Imagine You Can Smell Bread Baking...

Because while I preached this communion sermon last January, I had bread baking in the kitchen for the congregation to smell. Get some Bridgeford's Bread from the supermarket from the store to cook while you listen to recreate the effect: http://www.healdsburgcommunitychurch.com/index.php/2013/03/all-the-bread-you-can-eat-jan-6-2013-sermon/

Wednesday, July 10, 2013

A Review of Jacob Tomsky's "Heads in Beds: A Reckless Memoir of Hotels, Hustles, and So-Called Hopitality" (Doubleday, 2012)


An important disclaimer, this book is dedicated to me. Right there in the acknowledgements, Tomsky thanks “every single hotel employee who ever clocked in.” See, I’ve clocked in and continue to clock in at a boutique, luxury hotel.
Therefore, much of this memoir of hotel life rang true for me, but not all. The primary dijfferences between my experience and his can be found in the size of our hotels. Tomsky has worked in New Orleans and New York in hotels with hundreds of rooms. I’ve worked in a motel with twelve rooms and my largest hotel had 56 rooms.

This leads to a variety of differences in our experiences. Tomsky has worked as a valet, front desk agent and housekeeping manager. He’s obviously worked with bellmen, doormen, security and concierges. The roles in a large hotel are all quite distinct. As night auditor in a small hotel, I’m often alone and have to fill all of the above roles in a single night. This makes the complex relationships between the roles above a little simpler, and I enjoyed reading about his evaluation of people in different jobs.
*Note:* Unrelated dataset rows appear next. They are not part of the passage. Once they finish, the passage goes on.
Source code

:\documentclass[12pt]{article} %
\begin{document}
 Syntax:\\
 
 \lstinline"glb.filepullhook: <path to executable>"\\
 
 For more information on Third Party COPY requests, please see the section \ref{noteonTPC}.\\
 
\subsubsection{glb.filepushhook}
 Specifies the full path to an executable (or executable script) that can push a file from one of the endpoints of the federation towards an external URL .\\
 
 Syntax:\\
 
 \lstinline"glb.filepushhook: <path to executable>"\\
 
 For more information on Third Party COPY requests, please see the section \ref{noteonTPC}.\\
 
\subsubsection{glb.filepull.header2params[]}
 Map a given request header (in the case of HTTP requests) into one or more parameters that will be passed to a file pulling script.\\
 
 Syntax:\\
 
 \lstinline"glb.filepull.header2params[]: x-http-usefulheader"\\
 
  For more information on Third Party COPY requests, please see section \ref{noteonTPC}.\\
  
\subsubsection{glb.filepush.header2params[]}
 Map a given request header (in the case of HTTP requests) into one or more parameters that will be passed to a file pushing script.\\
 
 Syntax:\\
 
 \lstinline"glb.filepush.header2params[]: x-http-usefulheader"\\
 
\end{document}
He describes bellmen as tip hunters, always looking to get cash in the palm. Can’t disagree greatly with that. Remember as a hotel guest that like waiters, bellmen work for tips. So smiles and verbal thanks are fine, but green is what they truly understand. (And we are talking paper money, an early story in the book tells of a bellman drop kicking quarters received for surfaces. He later retrieves the quarters.)

He describes concierges as snooty narcissists. Now again, it might be from working at smaller places and not in NYC, but the concierges I’ve worked with have been sweethearts.
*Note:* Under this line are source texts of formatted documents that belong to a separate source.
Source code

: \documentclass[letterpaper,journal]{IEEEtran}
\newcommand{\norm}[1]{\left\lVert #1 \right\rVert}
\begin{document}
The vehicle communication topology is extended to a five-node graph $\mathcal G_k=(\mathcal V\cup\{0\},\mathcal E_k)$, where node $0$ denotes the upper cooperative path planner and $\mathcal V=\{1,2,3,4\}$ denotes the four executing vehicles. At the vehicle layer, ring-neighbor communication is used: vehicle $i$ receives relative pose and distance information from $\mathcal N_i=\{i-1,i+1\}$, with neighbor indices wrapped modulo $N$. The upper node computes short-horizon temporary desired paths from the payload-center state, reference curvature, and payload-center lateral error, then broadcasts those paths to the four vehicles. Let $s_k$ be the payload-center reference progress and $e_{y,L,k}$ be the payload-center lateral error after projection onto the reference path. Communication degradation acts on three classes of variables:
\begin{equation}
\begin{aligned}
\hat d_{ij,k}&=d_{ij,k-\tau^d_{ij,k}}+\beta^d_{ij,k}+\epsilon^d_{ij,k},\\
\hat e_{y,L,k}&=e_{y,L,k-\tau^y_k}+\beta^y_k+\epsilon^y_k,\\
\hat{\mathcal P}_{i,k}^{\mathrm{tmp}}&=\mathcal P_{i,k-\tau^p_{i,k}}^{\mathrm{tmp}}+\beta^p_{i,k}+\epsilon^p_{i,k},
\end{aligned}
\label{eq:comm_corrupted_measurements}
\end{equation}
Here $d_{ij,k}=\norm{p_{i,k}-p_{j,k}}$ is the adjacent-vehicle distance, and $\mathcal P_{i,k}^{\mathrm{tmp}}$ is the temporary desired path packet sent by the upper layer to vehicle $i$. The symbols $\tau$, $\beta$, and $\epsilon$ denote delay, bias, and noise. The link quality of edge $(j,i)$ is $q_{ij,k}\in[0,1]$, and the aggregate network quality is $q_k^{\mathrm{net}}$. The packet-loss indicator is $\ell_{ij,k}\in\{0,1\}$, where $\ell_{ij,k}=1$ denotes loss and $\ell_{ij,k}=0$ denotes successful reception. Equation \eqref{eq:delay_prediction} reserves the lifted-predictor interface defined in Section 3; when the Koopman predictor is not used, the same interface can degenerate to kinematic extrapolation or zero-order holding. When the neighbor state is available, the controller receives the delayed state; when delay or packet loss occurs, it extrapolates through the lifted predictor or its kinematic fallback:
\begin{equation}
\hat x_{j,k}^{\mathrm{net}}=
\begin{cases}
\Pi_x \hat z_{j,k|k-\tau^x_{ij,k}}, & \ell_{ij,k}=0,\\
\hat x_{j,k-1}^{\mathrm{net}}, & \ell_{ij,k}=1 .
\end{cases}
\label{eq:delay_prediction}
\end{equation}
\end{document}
He describes those who choose to work the through the night shift as strange creatures indeed. As someone who has worked night audit for years, I’d like to disagree with him. I’d like to, but I really can’t.

As for his experience with management, he admits it’s been a mixed bag. But his experience when his NYC hotel was bought out by a private equity group led to an adversarial relationship that provides some of the best stories in the book. Working in smaller places, I’ve always known the ownership and quite fortunately, liked them, so his tales of fighting big, bad bureaucracies differ greatly with what I’ve experienced. One can understand why he appreciates his union card. I’ve never worn the union label.

A couple of things he gets very right. Just because you wear a name tag, does not give the guest an immediate right to your name. And it’s great if you continue to use your cell phone while interacting with a desk agent, you are an oblivious jerk.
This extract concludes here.